Thursday, December 10, 2015

Two Points on Affirmative Action

Yesterday was the big affirmative action argument at the Supreme Court, with Fisher v. University of Texas being argued for the second time. It's long been suspected that the case could bring about the end of race-based affirmative action in America, anywhere within the ambit of the Fourteenth Amendment's "state action doctrine" at least. Not surprisingly, the oral arguments were rather high-profile, and some remarks by Justice Scalia have become especially controversial. I just have a couple of points I'd like to make, both about Scalia's comments and about those of one of his colleagues.

First, concerning Scalia, a discussion of whose remarks and the theory behind them you can find here. He was, in a rather clumsy way, invoking so-called "mismatch" theory, the idea that affirmative action ends up putting black students in schools that are too advanced for them. A sophisticated version of this analysis might focus on the fact that, as a result of unequal policies at various lower levels of the American education system, black people are in general not prepared as well for the rigors of elite universities. Scalia, of course, did not make the sophisticated version; his remarks seemed rather to suggest that black people are actually just not as smart as white people, and will therefore be overwhelmed by going to white people schools. 

One thing to say about this is that it's not true, as the Vox explainer makes clear. Anothre thing to say about it is that it's racist. But I'd like to go a little further on that last point: in a lot of ways, Scalia's remarks, and to a certain extent the broader "mismatch theory" on which they're based, were channeling the basic logic of educational segregation. Of course, the actual logic of segregation was that it was bad for black people and that this was good because white people should be kept in a position of social supremacy over black people. But the avowed logic, the "it's good for everyone" logic, would have been a lot like this. Black people, for whatever reason, whether their innate talents or a legacy of admittedly unfortunate discrimination, just aren't prepared to compete with white people on an equal basis. It wouldn't be fair to them to push everyone into integrated schools. They need separate but equal.

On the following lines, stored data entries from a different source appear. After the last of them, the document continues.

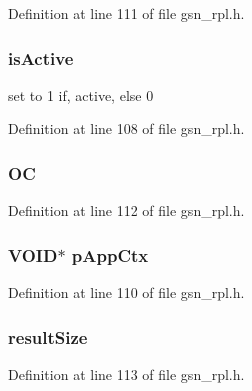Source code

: Definition at line 111 of file gsn\_\-rpl.h.

\hypertarget{a00209_a5c6504268568d5da5f361d3b6f914c51}{
\subsubsection[{isActive}]{ {\bf isActive}}}
\label{a00209_a5c6504268568d5da5f361d3b6f914c51}
set to 1 if, active, else 0 

Definition at line 108 of file gsn\_\-rpl.h.

\hypertarget{a00209_a9aaa1e0a8619ea489c65aac22afbd4ad}{
\subsubsection[{OC}]{ {\bf OC}}}
\label{a00209_a9aaa1e0a8619ea489c65aac22afbd4ad}


Definition at line 112 of file gsn\_\-rpl.h.

\hypertarget{a00209_a05a138152af2aedc27575fbb40a5236a}{
\subsubsection[{pAppCtx}]{\setlength{\rightskip}{0pt plus 5cm}VOID$\ast$ {\bf pAppCtx}}}
\label{a00209_a05a138152af2aedc27575fbb40a5236a}


Definition at line 110 of file gsn\_\-rpl.h.

\hypertarget{a00209_a7e3f3db32adc602424589dfc462fd1a3}{
\subsubsection[{resultSize}]{ {\bf resultSize}}}
\label{a00209_a7e3f3db32adc602424589dfc462fd1a3}


Definition at line 113 of file gsn\_\-rpl.h.

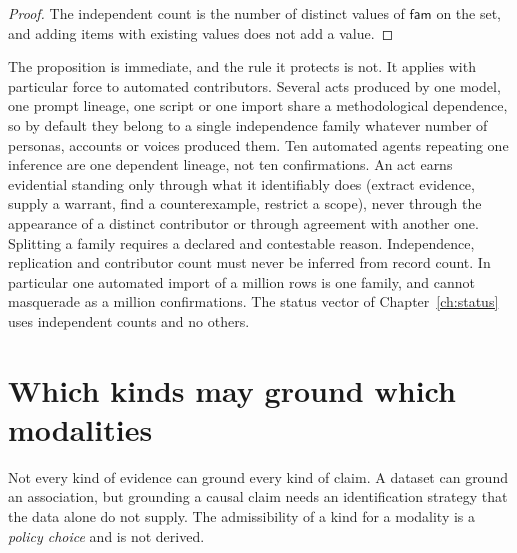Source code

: \begin{proof}
The independent count is the number of distinct values of $\mathsf{fam}$ on the set, and adding items with existing values does not add a value.
\end{proof}

The proposition is immediate, and the rule it protects is not. It applies with particular force to automated contributors. Several acts produced by one model, one prompt lineage, one script or one import share a methodological dependence, so by default they belong to a single independence family whatever number of personas, accounts or voices produced them. Ten automated agents repeating one inference are one dependent lineage, not ten confirmations. An act earns evidential standing only through what it identifiably does (extract evidence, supply a warrant, find a counterexample, restrict a scope), never through the appearance of a distinct contributor or through agreement with another one. Splitting a family requires a declared and contestable reason. Independence, replication and contributor count must never be inferred from record count. In particular one automated import of a million rows is one family, and cannot masquerade as a million confirmations. The status vector of Chapter~\ref{ch:status} uses independent counts and no others.

\section{Which kinds may ground which modalities}

Not every kind of evidence can ground every kind of claim. A dataset can ground an association, but grounding a causal claim needs an identification strategy that the data alone do not supply. The admissibility of a kind for a modality is a \emph{policy choice} and is not derived.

This isn't to say that Scalia favors segregation (though honestly, who among us really doubts that if Scalia had been around in 1954 he would've been condemning Brown v. Board of Education as a lawless judicial usurpation?). It's just to say that some of the logic and rhetoric behind the anti-affirmative action movement can very plausibly be seen as a slightly watered-down version of the arguments against racial integration in the first place.

My other comment concerns an offhanded remark from the Chief Justice. The supposed benefit of affirmative action, since just improving the status of the African-American community is apparently not good enough, is diversity, and specifically the idea that diversity on campus will be good for everyone. (Obviously, affirmative action is only okay if it benefits white people.) One of the ways in which the state of Texas was arguing that the diversity fostered by affirmative action was good for everyone was about the dynamic within individual classrooms. John Roberts was skeptical of this idea, and at one point asked the lawyer for the state, "What unique perspective does a minority student bring to a physics class?"

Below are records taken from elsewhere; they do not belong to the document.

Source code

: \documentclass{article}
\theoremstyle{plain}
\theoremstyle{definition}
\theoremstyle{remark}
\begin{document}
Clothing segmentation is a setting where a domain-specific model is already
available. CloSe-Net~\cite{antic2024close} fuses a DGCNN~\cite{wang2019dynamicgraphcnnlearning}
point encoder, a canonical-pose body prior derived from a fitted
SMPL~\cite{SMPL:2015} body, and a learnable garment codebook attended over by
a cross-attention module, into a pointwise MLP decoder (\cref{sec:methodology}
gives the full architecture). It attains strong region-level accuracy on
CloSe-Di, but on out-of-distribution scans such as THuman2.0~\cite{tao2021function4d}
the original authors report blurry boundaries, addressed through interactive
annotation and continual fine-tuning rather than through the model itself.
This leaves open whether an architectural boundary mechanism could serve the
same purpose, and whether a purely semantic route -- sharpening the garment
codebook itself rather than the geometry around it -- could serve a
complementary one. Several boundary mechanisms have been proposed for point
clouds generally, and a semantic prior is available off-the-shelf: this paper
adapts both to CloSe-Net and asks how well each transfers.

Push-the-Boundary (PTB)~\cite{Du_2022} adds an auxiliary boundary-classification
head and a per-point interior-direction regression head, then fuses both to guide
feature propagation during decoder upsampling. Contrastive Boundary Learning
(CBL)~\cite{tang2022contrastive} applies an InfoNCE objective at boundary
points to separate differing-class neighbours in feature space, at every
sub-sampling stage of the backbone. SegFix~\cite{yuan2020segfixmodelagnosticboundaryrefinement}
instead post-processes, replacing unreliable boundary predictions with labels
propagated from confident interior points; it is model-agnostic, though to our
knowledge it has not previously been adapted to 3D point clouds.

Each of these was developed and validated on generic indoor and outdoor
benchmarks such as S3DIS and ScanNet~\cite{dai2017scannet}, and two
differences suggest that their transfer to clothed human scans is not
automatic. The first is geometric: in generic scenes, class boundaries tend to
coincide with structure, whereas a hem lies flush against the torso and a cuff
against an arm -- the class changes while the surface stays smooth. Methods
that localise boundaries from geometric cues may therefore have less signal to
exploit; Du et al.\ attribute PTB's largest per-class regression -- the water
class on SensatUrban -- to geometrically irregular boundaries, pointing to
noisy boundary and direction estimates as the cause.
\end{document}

Mr. Chief Justice, may I humbly submit that a minority student brings to a physics class the perspective that black and Hispanic people are also, y'know, people, and might actually be smart, or have something to say about physics? A "perspective" that is too often lacking? Along with its close cousin, the "perspective" that women are also people and might actually be smart or have something to say about physics; lord knows that one's been all too absent from the classroom for ages. I've never had the opportunity to experience it directly, but my sister has, and my impression is that that feeling of being not welcome does an awful lot to discourage everyone other than white men from even trying to participate, or pursue a career in these fields. That probably has an awful lot to do with why the historically black colleges are so much better at producing black scientists. They are, to use the cliched term, a "safe space" for black people to pursue science. And unfortunately, an awful lot of science classrooms just aren't safe, in that way, because there are just so goddamn few black people or Hispanics or women or whatever already there.

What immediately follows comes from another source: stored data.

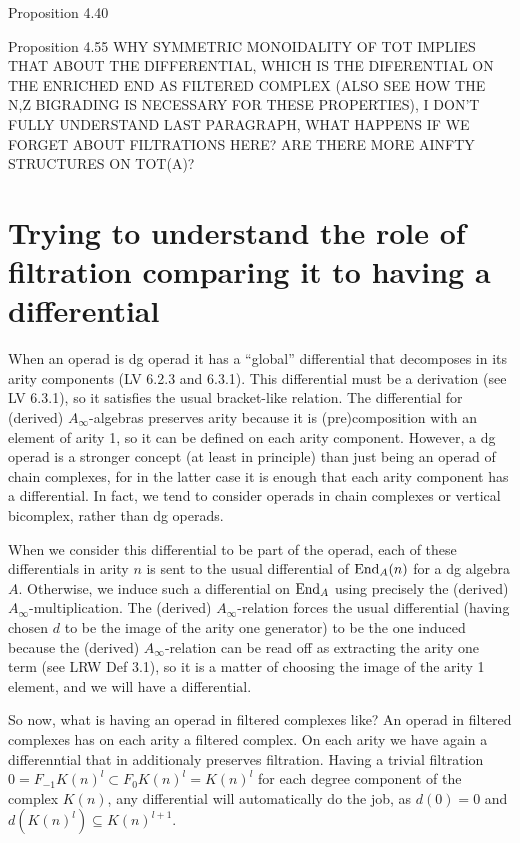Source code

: \documentclass[twoside]{article}
\begin{document}
Proposition 4.40

Proposition 4.55 WHY SYMMETRIC MONOIDALITY OF TOT IMPLIES THAT ABOUT THE DIFFERENTIAL, WHICH IS THE DIFERENTIAL ON THE ENRICHED END AS FILTERED COMPLEX (ALSO SEE HOW THE N,Z BIGRADING IS NECESSARY FOR THESE PROPERTIES), I DON'T FULLY UNDERSTAND LAST PARAGRAPH, WHAT HAPPENS IF WE FORGET ABOUT FILTRATIONS HERE? ARE THERE MORE AINFTY STRUCTURES ON TOT(A)?


\section*{Trying to understand the role of filtration comparing it to having a differential}

When an operad is dg operad it has a ``global'' differential that decomposes in its arity components (LV 6.2.3 and 6.3.1). This differential must be a derivation (see LV 6.3.1), so it satisfies the usual bracket-like relation. The differential for (derived) $A_\infty$-algebras  preserves arity because it is (pre)composition with an element of arity 1, so it can be defined on each arity component. However, a dg operad is a stronger concept (at least in principle) than just being an operad of chain complexes, for in the latter case it is enough that each arity component has a differential. In fact, we tend to consider operads in chain complexes or vertical bicomplex, rather than dg operads.

When we consider this differential to be part of the operad, each of these differentials in arity $n$ is sent to the usual differential of $\operatorname{End}_A(n)$ for a dg algebra $A$. Otherwise, we induce such a differential on $\operatorname{End}_A$ using precisely the (derived) $A_\infty$-multiplication. The (derived)  $A_\infty$-relation forces the usual differential (having chosen $d$ to be the image of the arity one generator) to be the one induced  because the (derived) $A_\infty$-relation can be read off as extracting the arity one term  (see LRW Def 3.1), so it is a matter of choosing the image of the arity 1 element, and we will have a differential.

 



So now, what is having an operad in filtered complexes like? An operad in filtered complexes has on each arity a filtered complex. On each arity we have again a differenntial that in additionaly preserves filtration. Having a trivial filtration $0=F_{-1}K(n)^l\subset F_0K(n)^l=K(n)^l$ for each degree component of the complex $K(n)$, any differential will automatically do the job, as $d(0)=0$ and $d(K(n)^l)\subseteq K(n)^{l+1}$.
\end{document}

You might think that, in something like math or physics, there would be no such thing as the "black perspective" or the "female perspective." You might especially think that if you really didn't have much sense of how to empathize with the plight of the oppressed. And in a way, you would be right. But it's a funny thing about science: insight can come from anyone. Even if there's no "black perspective" or "female perspective," an individual black person or woman might turn out to have an insight that could change the world, or at least be kind of interesting. And if the world is set up in such a way that they're all strongly discouraged from even bothering to try to contribute, that insight might be buried forever. Sort of like how there isn't a black way to hit a baseball, but Jackie Robinson was still damn good at it. And so was Josh Gibson, it's just that he never got the benefit of someone willing to say, hey, maybe we should give these guys a chance.